La troisième source de complexité foncière à Mayotte se situe dans l'imperfection du transfert de compétences de l'État au conseil général. La décentralisation intervient en 2004, tout en reportant à 2006 le transfert de compétences en matière immobilière. Depuis 1996, une procédure de régularisation suit son cours pour reconnaître l'occupation coutumière. En 2006, la régularisation foncière n'est pas achevée et le conseil général hérite de l'État d'énormes chantiers sans les moyens financiers et humains appropriés pour les traiter. Désormais, les budgets des collectivités territoriales, en particulier du conseil général de Mayotte, sont soumis à de fortes contraintes. Les faibles marges de manoeuvre sont employées pour résoudre le problème foncier qui conditionne le développement économique de l'île. Il n'en reste pas moins que le transfert n'a pas été suffisamment préparé et accompagné. En particulier, onze ans après la décentralisation, le transfert du patrimoine immobilier n'est toujours pas soldé, ce qui contraint certains services du Département à louer des locaux pour 1,1 million d'euros par an.

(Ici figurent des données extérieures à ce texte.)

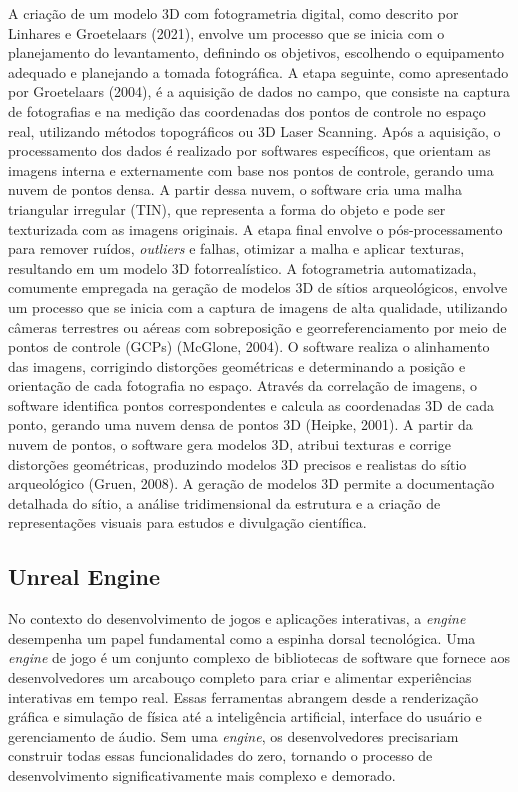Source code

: A criação de um modelo 3D com fotogrametria digital, como descrito por Linhares e Groetelaars (2021), envolve um processo que se inicia com o planejamento do levantamento, definindo os objetivos, escolhendo o equipamento adequado e planejando a tomada fotográfica. A etapa seguinte, como apresentado por Groetelaars (2004), é a aquisição de dados no campo, que consiste na captura de fotografias e na medição das coordenadas dos pontos de controle no espaço real, utilizando métodos topográficos ou 3D Laser Scanning. Após a aquisição, o processamento dos dados é realizado por softwares específicos, que orientam as imagens interna e externamente com base nos pontos de controle, gerando uma nuvem de pontos densa. A partir dessa nuvem, o software cria uma malha triangular irregular (TIN), que representa a forma do objeto e pode ser texturizada com as imagens originais. A etapa final envolve o pós-processamento para remover ruídos, \textit{outliers} e falhas, otimizar a malha e aplicar texturas, resultando em um modelo 3D fotorrealístico.
A fotogrametria automatizada, comumente empregada na geração de modelos 3D de sítios arqueológicos, envolve um processo que se inicia com a captura de imagens de alta qualidade, utilizando câmeras terrestres ou aéreas com sobreposição e georreferenciamento por meio de pontos de controle (GCPs) (McGlone, 2004). O software realiza o alinhamento das imagens, corrigindo distorções geométricas e determinando a posição e orientação de cada fotografia no espaço. Através da correlação de imagens, o software identifica pontos correspondentes e calcula as coordenadas 3D de cada ponto, gerando uma nuvem densa de pontos 3D (Heipke, 2001). A partir da nuvem de pontos, o software gera modelos 3D, atribui texturas e corrige distorções geométricas, produzindo modelos 3D precisos e realistas do sítio arqueológico (Gruen, 2008). A geração de modelos 3D permite a documentação detalhada do sítio, a análise tridimensional da estrutura e a criação de representações visuais para estudos e divulgação científica.


\subsection{Unreal Engine}No contexto do desenvolvimento de jogos e aplicações interativas, a \textit{engine} desempenha um papel fundamental como a espinha dorsal tecnológica. Uma \textit{engine} de jogo é um conjunto complexo de bibliotecas de software que fornece aos desenvolvedores um arcabouço completo para criar e alimentar experiências interativas em tempo real. Essas ferramentas abrangem desde a renderização gráfica e simulação de física até a inteligência artificial, interface do usuário e gerenciamento de áudio. Sem uma \textit{engine}, os desenvolvedores precisariam construir todas essas funcionalidades do zero, tornando o processo de desenvolvimento significativamente mais complexo e demorado.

Comme quatrième élément qui apporte de la complexité en matière foncière, et qui se rattache au précédent, j'aimerais évoquer l'accumulation de cas non réglés d'ordres divers. Il faut citer l'incendie du centre des impôts lors de troubles sociaux en 1993 qui a abouti à la destruction de titres fonciers essentiels. Avant la départementalisation, à l'initiative de l'État, les pouvoirs publics ont construit des équipements (dispensaires, routes, écoles) sur des terrains dont on s'est ensuite rendu compte qu'ils appartenaient à des personnes privées. C'est à nous qu'il revient maintenant de gérer ces cas très compliqués. Pour régulariser certaines constructions, le conseil général a dû débourser des sommes importantes. Je pense notamment à un cas où il a été contraint de verser 8 millions d'euros aux propriétaires du terrain, alors même qu'il n'était pas à l'origine du fait en cause, puisqu'il ne détenait pas à l'époque de pouvoir exécutif. Par ailleurs, tous les dossiers liés à l'application des décrets coloniaux n'ont pas encore été épuisés.
Pour conclure, je reprendrais volontiers l'appréciation de Monsieur Robert Laufoaulu, sénateur de Wallis-et-Futuna, qui lors de votre mission d'octobre dernier avait trouvé que la situation foncière à Mayotte était encore plus complexe que dans sa propre collectivité, qui passe déjà pour particulièrement délicate. On retrouve des tensions quasiment en tout point de l'île avec une profusion anarchique d'occupations illégales du domaine privé et du domaine public, de l'État comme du Département. Le déficit de titrement bloque l'initiative privée et entrave la gestion publique. Certaines indivisions figent des villages et des communes entières. C'est une véritable bombe à retardement ! Les pouvoirs publics doivent engager tous les moyens nécessaires pour régler le problème.